Goal of the exercise:
Once you find the line containing "### instanceof 判断数据类型的原理" in the data below, copy it and each following line exactly, up to and including the line containing "push()：向数组的末尾添加一个或多个元素，并返回新的长度。", and nothing else.

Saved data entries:
● ● ●

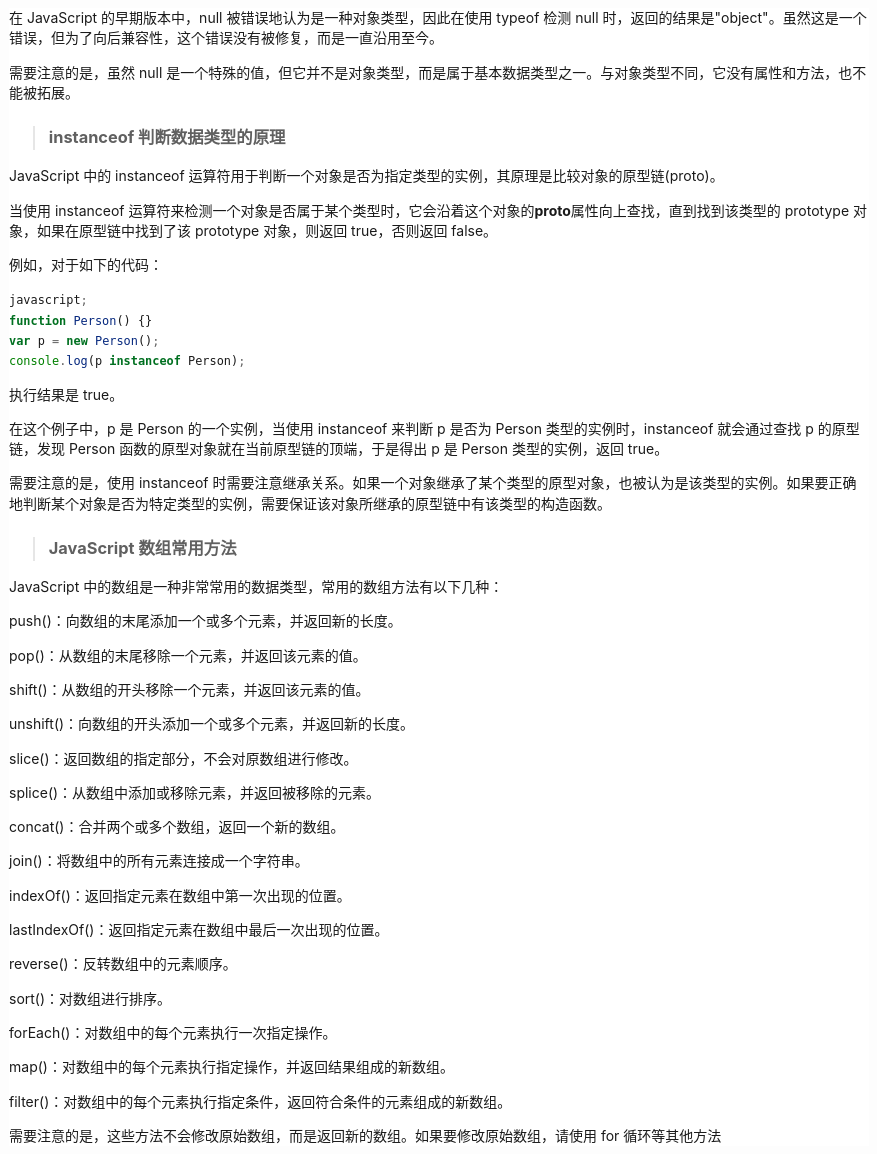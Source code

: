 在 JavaScript 的早期版本中，null 被错误地认为是一种对象类型，因此在使用 typeof 检测 null 时，返回的结果是"object"。虽然这是一个错误，但为了向后兼容性，这个错误没有被修复，而是一直沿用至今。

需要注意的是，虽然 null 是一个特殊的值，但它并不是对象类型，而是属于基本数据类型之一。与对象类型不同，它没有属性和方法，也不能被拓展。

> ### instanceof 判断数据类型的原理

JavaScript 中的 instanceof 运算符用于判断一个对象是否为指定类型的实例，其原理是比较对象的原型链(proto)。

当使用 instanceof 运算符来检测一个对象是否属于某个类型时，它会沿着这个对象的**proto**属性向上查找，直到找到该类型的 prototype 对象，如果在原型链中找到了该 prototype 对象，则返回 true，否则返回 false。

例如，对于如下的代码：

```js
javascript;
function Person() {}
var p = new Person();
console.log(p instanceof Person);
```

执行结果是 true。

在这个例子中，p 是 Person 的一个实例，当使用 instanceof 来判断 p 是否为 Person 类型的实例时，instanceof 就会通过查找 p 的原型链，发现 Person 函数的原型对象就在当前原型链的顶端，于是得出 p 是 Person 类型的实例，返回 true。

需要注意的是，使用 instanceof 时需要注意继承关系。如果一个对象继承了某个类型的原型对象，也被认为是该类型的实例。如果要正确地判断某个对象是否为特定类型的实例，需要保证该对象所继承的原型链中有该类型的构造函数。

> ### JavaScript 数组常用方法

JavaScript 中的数组是一种非常常用的数据类型，常用的数组方法有以下几种：

push()：向数组的末尾添加一个或多个元素，并返回新的长度。

pop()：从数组的末尾移除一个元素，并返回该元素的值。

shift()：从数组的开头移除一个元素，并返回该元素的值。

unshift()：向数组的开头添加一个或多个元素，并返回新的长度。

slice()：返回数组的指定部分，不会对原数组进行修改。

splice()：从数组中添加或移除元素，并返回被移除的元素。

concat()：合并两个或多个数组，返回一个新的数组。

join()：将数组中的所有元素连接成一个字符串。

indexOf()：返回指定元素在数组中第一次出现的位置。

lastIndexOf()：返回指定元素在数组中最后一次出现的位置。

reverse()：反转数组中的元素顺序。

sort()：对数组进行排序。

forEach()：对数组中的每个元素执行一次指定操作。

map()：对数组中的每个元素执行指定操作，并返回结果组成的新数组。

filter()：对数组中的每个元素执行指定条件，返回符合条件的元素组成的新数组。

需要注意的是，这些方法不会修改原始数组，而是返回新的数组。如果要修改原始数组，请使用 for 循环等其他方法
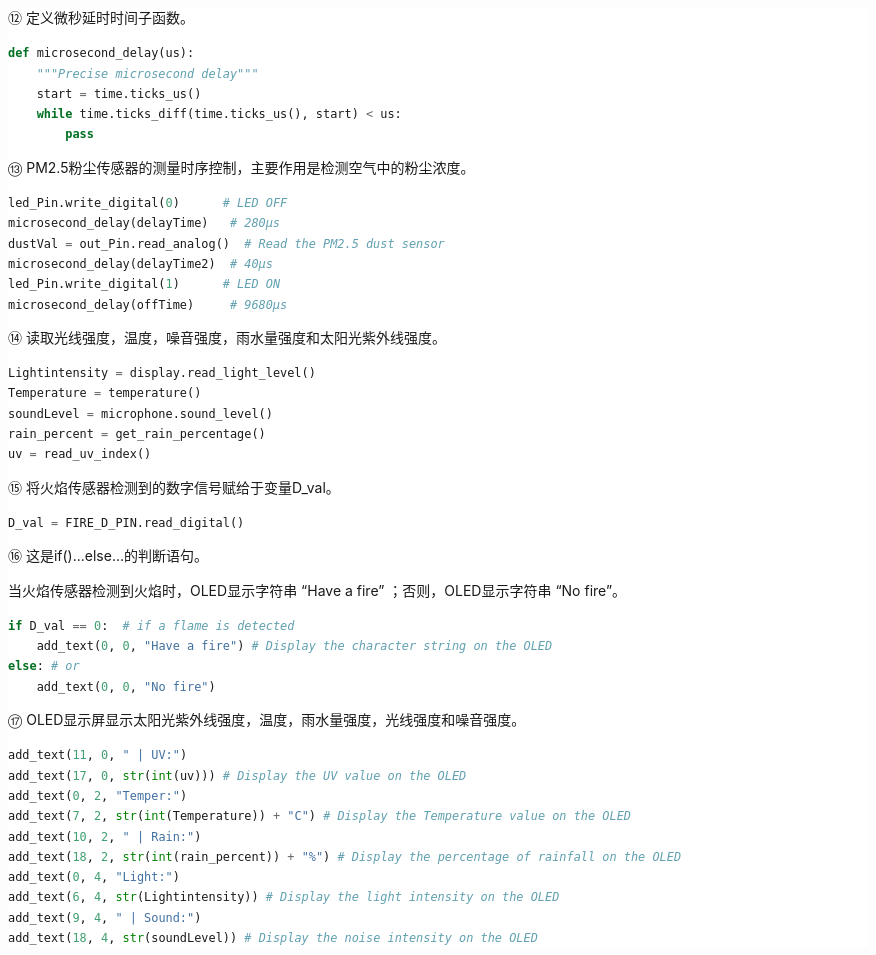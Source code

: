 ⑫ 定义微秒延时时间子函数。

```Python
def microsecond_delay(us):
    """Precise microsecond delay"""
    start = time.ticks_us()
    while time.ticks_diff(time.ticks_us(), start) < us:
        pass
```

⑬ PM2.5粉尘传感器的测量时序控制，主要作用是检测空气中的粉尘浓度。

```Python
led_Pin.write_digital(0)      # LED OFF
microsecond_delay(delayTime)   # 280μs
dustVal = out_Pin.read_analog()  # Read the PM2.5 dust sensor
microsecond_delay(delayTime2)  # 40μs
led_Pin.write_digital(1)      # LED ON
microsecond_delay(offTime)     # 9680μs
```

⑭ 读取光线强度，温度，噪音强度，雨水量强度和太阳光紫外线强度。

```Python
Lightintensity = display.read_light_level()
Temperature = temperature()
soundLevel = microphone.sound_level()
rain_percent = get_rain_percentage()
uv = read_uv_index()
```

⑮ 将火焰传感器检测到的数字信号赋给于变量D_val。

```Python
D_val = FIRE_D_PIN.read_digital() 
```

⑯ 这是if()...else...的判断语句。

当火焰传感器检测到火焰时，OLED显示字符串 “Have a fire” ；否则，OLED显示字符串 “No fire”。

```Python
if D_val == 0:  # if a flame is detected
    add_text(0, 0, "Have a fire") # Display the character string on the OLED
else: # or
    add_text(0, 0, "No fire")
```

⑰ OLED显示屏显示太阳光紫外线强度，温度，雨水量强度，光线强度和噪音强度。

```Python
add_text(11, 0, " | UV:")
add_text(17, 0, str(int(uv))) # Display the UV value on the OLED
add_text(0, 2, "Temper:")
add_text(7, 2, str(int(Temperature)) + "C") # Display the Temperature value on the OLED
add_text(10, 2, " | Rain:")
add_text(18, 2, str(int(rain_percent)) + "%") # Display the percentage of rainfall on the OLED
add_text(0, 4, "Light:")
add_text(6, 4, str(Lightintensity)) # Display the light intensity on the OLED
add_text(9, 4, " | Sound:")
add_text(18, 4, str(soundLevel)) # Display the noise intensity on the OLED
```

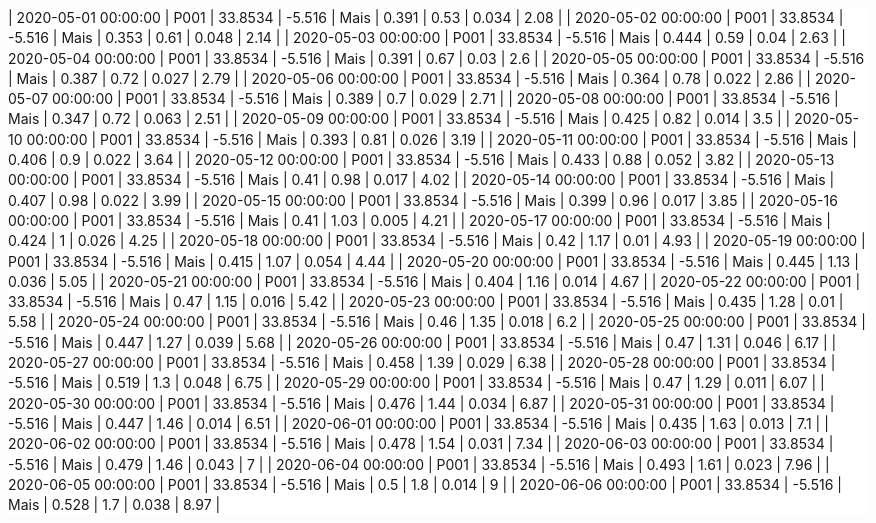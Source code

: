 | 2020-05-01 00:00:00 | P001          |    33.8534 |      -5.516 | Mais      |  0.391 |  0.53 |             0.034 |               2.08 |
| 2020-05-02 00:00:00 | P001          |    33.8534 |      -5.516 | Mais      |  0.353 |  0.61 |             0.048 |               2.14 |
| 2020-05-03 00:00:00 | P001          |    33.8534 |      -5.516 | Mais      |  0.444 |  0.59 |             0.04  |               2.63 |
| 2020-05-04 00:00:00 | P001          |    33.8534 |      -5.516 | Mais      |  0.391 |  0.67 |             0.03  |               2.6  |
| 2020-05-05 00:00:00 | P001          |    33.8534 |      -5.516 | Mais      |  0.387 |  0.72 |             0.027 |               2.79 |
| 2020-05-06 00:00:00 | P001          |    33.8534 |      -5.516 | Mais      |  0.364 |  0.78 |             0.022 |               2.86 |
| 2020-05-07 00:00:00 | P001          |    33.8534 |      -5.516 | Mais      |  0.389 |  0.7  |             0.029 |               2.71 |
| 2020-05-08 00:00:00 | P001          |    33.8534 |      -5.516 | Mais      |  0.347 |  0.72 |             0.063 |               2.51 |
| 2020-05-09 00:00:00 | P001          |    33.8534 |      -5.516 | Mais      |  0.425 |  0.82 |             0.014 |               3.5  |
| 2020-05-10 00:00:00 | P001          |    33.8534 |      -5.516 | Mais      |  0.393 |  0.81 |             0.026 |               3.19 |
| 2020-05-11 00:00:00 | P001          |    33.8534 |      -5.516 | Mais      |  0.406 |  0.9  |             0.022 |               3.64 |
| 2020-05-12 00:00:00 | P001          |    33.8534 |      -5.516 | Mais      |  0.433 |  0.88 |             0.052 |               3.82 |
| 2020-05-13 00:00:00 | P001          |    33.8534 |      -5.516 | Mais      |  0.41  |  0.98 |             0.017 |               4.02 |
| 2020-05-14 00:00:00 | P001          |    33.8534 |      -5.516 | Mais      |  0.407 |  0.98 |             0.022 |               3.99 |
| 2020-05-15 00:00:00 | P001          |    33.8534 |      -5.516 | Mais      |  0.399 |  0.96 |             0.017 |               3.85 |
| 2020-05-16 00:00:00 | P001          |    33.8534 |      -5.516 | Mais      |  0.41  |  1.03 |             0.005 |               4.21 |
| 2020-05-17 00:00:00 | P001          |    33.8534 |      -5.516 | Mais      |  0.424 |  1    |             0.026 |               4.25 |
| 2020-05-18 00:00:00 | P001          |    33.8534 |      -5.516 | Mais      |  0.42  |  1.17 |             0.01  |               4.93 |
| 2020-05-19 00:00:00 | P001          |    33.8534 |      -5.516 | Mais      |  0.415 |  1.07 |             0.054 |               4.44 |
| 2020-05-20 00:00:00 | P001          |    33.8534 |      -5.516 | Mais      |  0.445 |  1.13 |             0.036 |               5.05 |
| 2020-05-21 00:00:00 | P001          |    33.8534 |      -5.516 | Mais      |  0.404 |  1.16 |             0.014 |               4.67 |
| 2020-05-22 00:00:00 | P001          |    33.8534 |      -5.516 | Mais      |  0.47  |  1.15 |             0.016 |               5.42 |
| 2020-05-23 00:00:00 | P001          |    33.8534 |      -5.516 | Mais      |  0.435 |  1.28 |             0.01  |               5.58 |
| 2020-05-24 00:00:00 | P001          |    33.8534 |      -5.516 | Mais      |  0.46  |  1.35 |             0.018 |               6.2  |
| 2020-05-25 00:00:00 | P001          |    33.8534 |      -5.516 | Mais      |  0.447 |  1.27 |             0.039 |               5.68 |
| 2020-05-26 00:00:00 | P001          |    33.8534 |      -5.516 | Mais      |  0.47  |  1.31 |             0.046 |               6.17 |
| 2020-05-27 00:00:00 | P001          |    33.8534 |      -5.516 | Mais      |  0.458 |  1.39 |             0.029 |               6.38 |
| 2020-05-28 00:00:00 | P001          |    33.8534 |      -5.516 | Mais      |  0.519 |  1.3  |             0.048 |               6.75 |
| 2020-05-29 00:00:00 | P001          |    33.8534 |      -5.516 | Mais      |  0.47  |  1.29 |             0.011 |               6.07 |
| 2020-05-30 00:00:00 | P001          |    33.8534 |      -5.516 | Mais      |  0.476 |  1.44 |             0.034 |               6.87 |
| 2020-05-31 00:00:00 | P001          |    33.8534 |      -5.516 | Mais      |  0.447 |  1.46 |             0.014 |               6.51 |
| 2020-06-01 00:00:00 | P001          |    33.8534 |      -5.516 | Mais      |  0.435 |  1.63 |             0.013 |               7.1  |
| 2020-06-02 00:00:00 | P001          |    33.8534 |      -5.516 | Mais      |  0.478 |  1.54 |             0.031 |               7.34 |
| 2020-06-03 00:00:00 | P001          |    33.8534 |      -5.516 | Mais      |  0.479 |  1.46 |             0.043 |               7    |
| 2020-06-04 00:00:00 | P001          |    33.8534 |      -5.516 | Mais      |  0.493 |  1.61 |             0.023 |               7.96 |
| 2020-06-05 00:00:00 | P001          |    33.8534 |      -5.516 | Mais      |  0.5   |  1.8  |             0.014 |               9    |
| 2020-06-06 00:00:00 | P001          |    33.8534 |      -5.516 | Mais      |  0.528 |  1.7  |             0.038 |               8.97 |
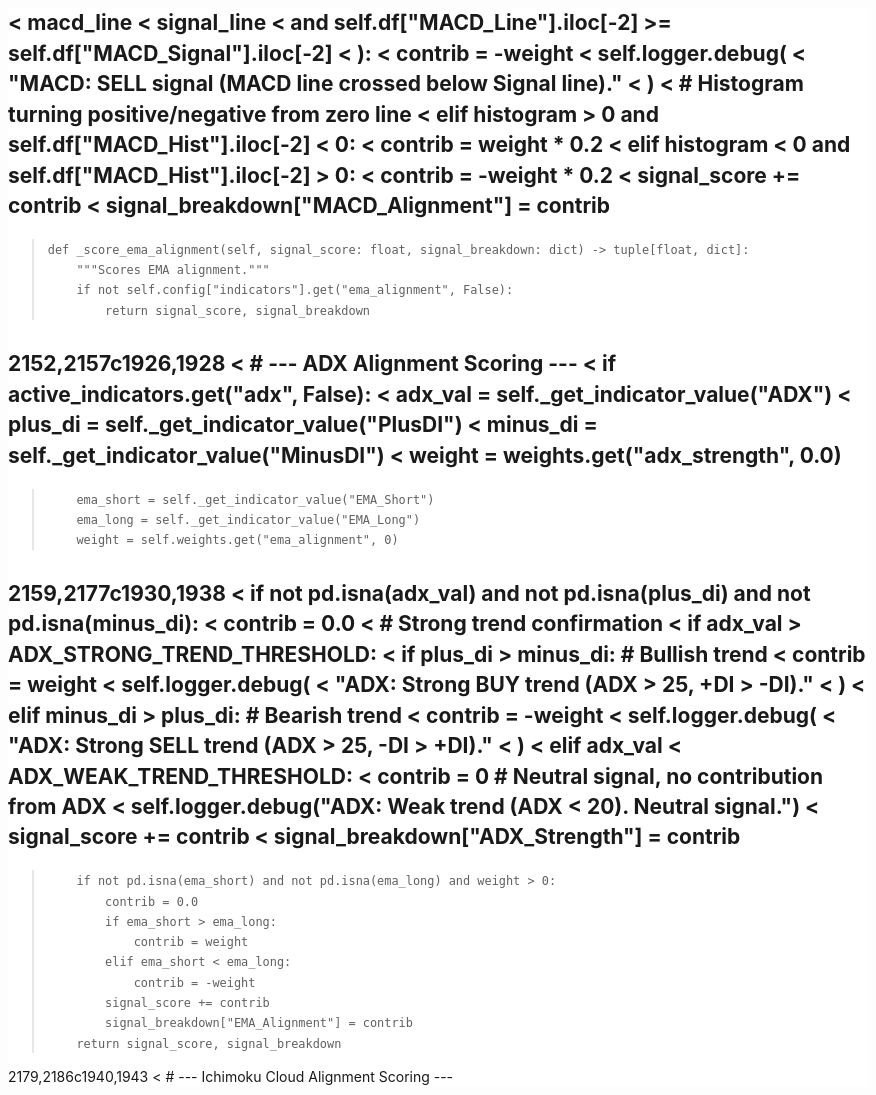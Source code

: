 <                     macd_line < signal_line
<                     and self.df["MACD_Line"].iloc[-2] >= self.df["MACD_Signal"].iloc[-2]
<                 ):
<                     contrib = -weight
<                     self.logger.debug(
<                         "MACD: SELL signal (MACD line crossed below Signal line)."
<                     )
<                 # Histogram turning positive/negative from zero line
<                 elif histogram > 0 and self.df["MACD_Hist"].iloc[-2] < 0:
<                     contrib = weight * 0.2
<                 elif histogram < 0 and self.df["MACD_Hist"].iloc[-2] > 0:
<                     contrib = -weight * 0.2
<                 signal_score += contrib
<                 signal_breakdown["MACD_Alignment"] = contrib
---
>     def _score_ema_alignment(self, signal_score: float, signal_breakdown: dict) -> tuple[float, dict]:
>         """Scores EMA alignment."""
>         if not self.config["indicators"].get("ema_alignment", False):
>             return signal_score, signal_breakdown
2152,2157c1926,1928
<         # --- ADX Alignment Scoring ---
<         if active_indicators.get("adx", False):
<             adx_val = self._get_indicator_value("ADX")
<             plus_di = self._get_indicator_value("PlusDI")
<             minus_di = self._get_indicator_value("MinusDI")
<             weight = weights.get("adx_strength", 0.0)
---
>         ema_short = self._get_indicator_value("EMA_Short")
>         ema_long = self._get_indicator_value("EMA_Long")
>         weight = self.weights.get("ema_alignment", 0)
2159,2177c1930,1938
<             if not pd.isna(adx_val) and not pd.isna(plus_di) and not pd.isna(minus_di):
<                 contrib = 0.0
<                 # Strong trend confirmation
<                 if adx_val > ADX_STRONG_TREND_THRESHOLD:
<                     if plus_di > minus_di: # Bullish trend
<                         contrib = weight
<                         self.logger.debug(
<                             "ADX: Strong BUY trend (ADX > 25, +DI > -DI)."
<                         )
<                     elif minus_di > plus_di: # Bearish trend
<                         contrib = -weight
<                         self.logger.debug(
<                             "ADX: Strong SELL trend (ADX > 25, -DI > +DI)."
<                         )
<                 elif adx_val < ADX_WEAK_TREND_THRESHOLD:
<                     contrib = 0 # Neutral signal, no contribution from ADX
<                     self.logger.debug("ADX: Weak trend (ADX < 20). Neutral signal.")
<                 signal_score += contrib
<                 signal_breakdown["ADX_Strength"] = contrib
---
>         if not pd.isna(ema_short) and not pd.isna(ema_long) and weight > 0:
>             contrib = 0.0
>             if ema_short > ema_long:
>                 contrib = weight
>             elif ema_short < ema_long:
>                 contrib = -weight
>             signal_score += contrib
>             signal_breakdown["EMA_Alignment"] = contrib
>         return signal_score, signal_breakdown
2179,2186c1940,1943
<         # --- Ichimoku Cloud Alignment Scoring ---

● ● ●

Answer section:
> ### instanceof 判断数据类型的原理

JavaScript 中的 instanceof 运算符用于判断一个对象是否为指定类型的实例，其原理是比较对象的原型链(proto)。

当使用 instanceof 运算符来检测一个对象是否属于某个类型时，它会沿着这个对象的**proto**属性向上查找，直到找到该类型的 prototype 对象，如果在原型链中找到了该 prototype 对象，则返回 true，否则返回 false。

例如，对于如下的代码：

```js
javascript;
function Person() {}
var p = new Person();
console.log(p instanceof Person);
```

执行结果是 true。

在这个例子中，p 是 Person 的一个实例，当使用 instanceof 来判断 p 是否为 Person 类型的实例时，instanceof 就会通过查找 p 的原型链，发现 Person 函数的原型对象就在当前原型链的顶端，于是得出 p 是 Person 类型的实例，返回 true。

需要注意的是，使用 instanceof 时需要注意继承关系。如果一个对象继承了某个类型的原型对象，也被认为是该类型的实例。如果要正确地判断某个对象是否为特定类型的实例，需要保证该对象所继承的原型链中有该类型的构造函数。

> ### JavaScript 数组常用方法

JavaScript 中的数组是一种非常常用的数据类型，常用的数组方法有以下几种：

push()：向数组的末尾添加一个或多个元素，并返回新的长度。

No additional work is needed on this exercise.